### Required action
Your job is to return every line in the data holding the string "Husky".

### Material for the task
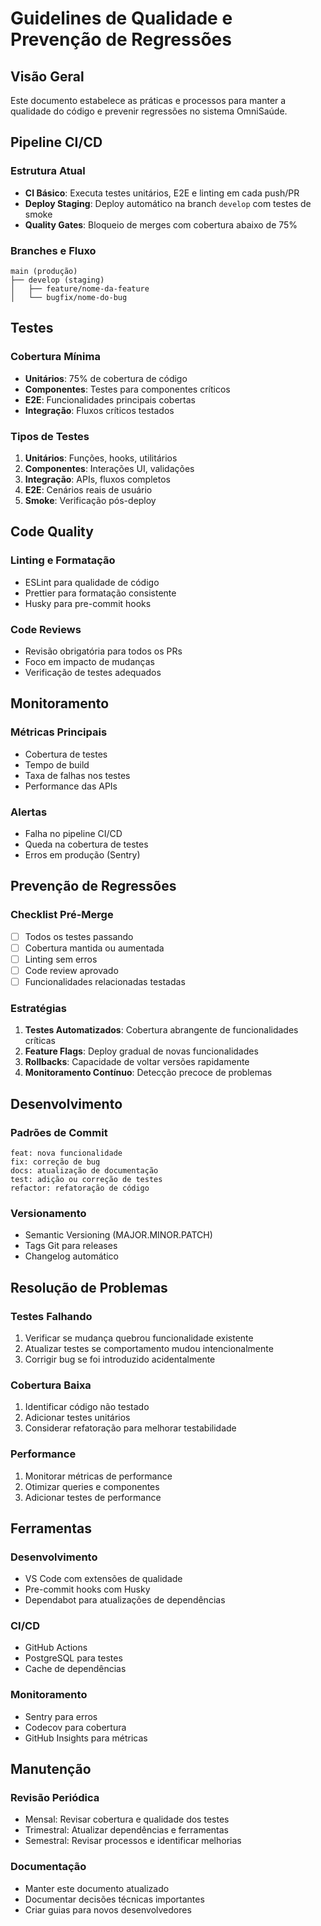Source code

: # Guidelines de Qualidade e Prevenção de Regressões

## Visão Geral

Este documento estabelece as práticas e processos para manter a qualidade do código e prevenir regressões no sistema OmniSaúde.

## Pipeline CI/CD

### Estrutura Atual

- **CI Básico**: Executa testes unitários, E2E e linting em cada push/PR
- **Deploy Staging**: Deploy automático na branch `develop` com testes de smoke
- **Quality Gates**: Bloqueio de merges com cobertura abaixo de 75%

### Branches e Fluxo

```
main (produção)
├── develop (staging)
│   ├── feature/nome-da-feature
│   └── bugfix/nome-do-bug
```

## Testes

### Cobertura Mínima

- **Unitários**: 75% de cobertura de código
- **Componentes**: Testes para componentes críticos
- **E2E**: Funcionalidades principais cobertas
- **Integração**: Fluxos críticos testados

### Tipos de Testes

1. **Unitários**: Funções, hooks, utilitários
2. **Componentes**: Interações UI, validações
3. **Integração**: APIs, fluxos completos
4. **E2E**: Cenários reais de usuário
5. **Smoke**: Verificação pós-deploy

## Code Quality

### Linting e Formatação

- ESLint para qualidade de código
- Prettier para formatação consistente
- Husky para pre-commit hooks

### Code Reviews

- Revisão obrigatória para todos os PRs
- Foco em impacto de mudanças
- Verificação de testes adequados

## Monitoramento

### Métricas Principais

- Cobertura de testes
- Tempo de build
- Taxa de falhas nos testes
- Performance das APIs

### Alertas

- Falha no pipeline CI/CD
- Queda na cobertura de testes
- Erros em produção (Sentry)

## Prevenção de Regressões

### Checklist Pré-Merge

- [ ] Todos os testes passando
- [ ] Cobertura mantida ou aumentada
- [ ] Linting sem erros
- [ ] Code review aprovado
- [ ] Funcionalidades relacionadas testadas

### Estratégias

1. **Testes Automatizados**: Cobertura abrangente de funcionalidades críticas
2. **Feature Flags**: Deploy gradual de novas funcionalidades
3. **Rollbacks**: Capacidade de voltar versões rapidamente
4. **Monitoramento Contínuo**: Detecção precoce de problemas

## Desenvolvimento

### Padrões de Commit

```
feat: nova funcionalidade
fix: correção de bug
docs: atualização de documentação
test: adição ou correção de testes
refactor: refatoração de código
```

### Versionamento

- Semantic Versioning (MAJOR.MINOR.PATCH)
- Tags Git para releases
- Changelog automático

## Resolução de Problemas

### Testes Falhando

1. Verificar se mudança quebrou funcionalidade existente
2. Atualizar testes se comportamento mudou intencionalmente
3. Corrigir bug se foi introduzido acidentalmente

### Cobertura Baixa

1. Identificar código não testado
2. Adicionar testes unitários
3. Considerar refatoração para melhorar testabilidade

### Performance

1. Monitorar métricas de performance
2. Otimizar queries e componentes
3. Adicionar testes de performance

## Ferramentas

### Desenvolvimento

- VS Code com extensões de qualidade
- Pre-commit hooks com Husky
- Dependabot para atualizações de dependências

### CI/CD

- GitHub Actions
- PostgreSQL para testes
- Cache de dependências

### Monitoramento

- Sentry para erros
- Codecov para cobertura
- GitHub Insights para métricas

## Manutenção

### Revisão Periódica

- Mensal: Revisar cobertura e qualidade dos testes
- Trimestral: Atualizar dependências e ferramentas
- Semestral: Revisar processos e identificar melhorias

### Documentação

- Manter este documento atualizado
- Documentar decisões técnicas importantes
- Criar guias para novos desenvolvedores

### Problem solution
- Husky para pre-commit hooks
- Pre-commit hooks com Husky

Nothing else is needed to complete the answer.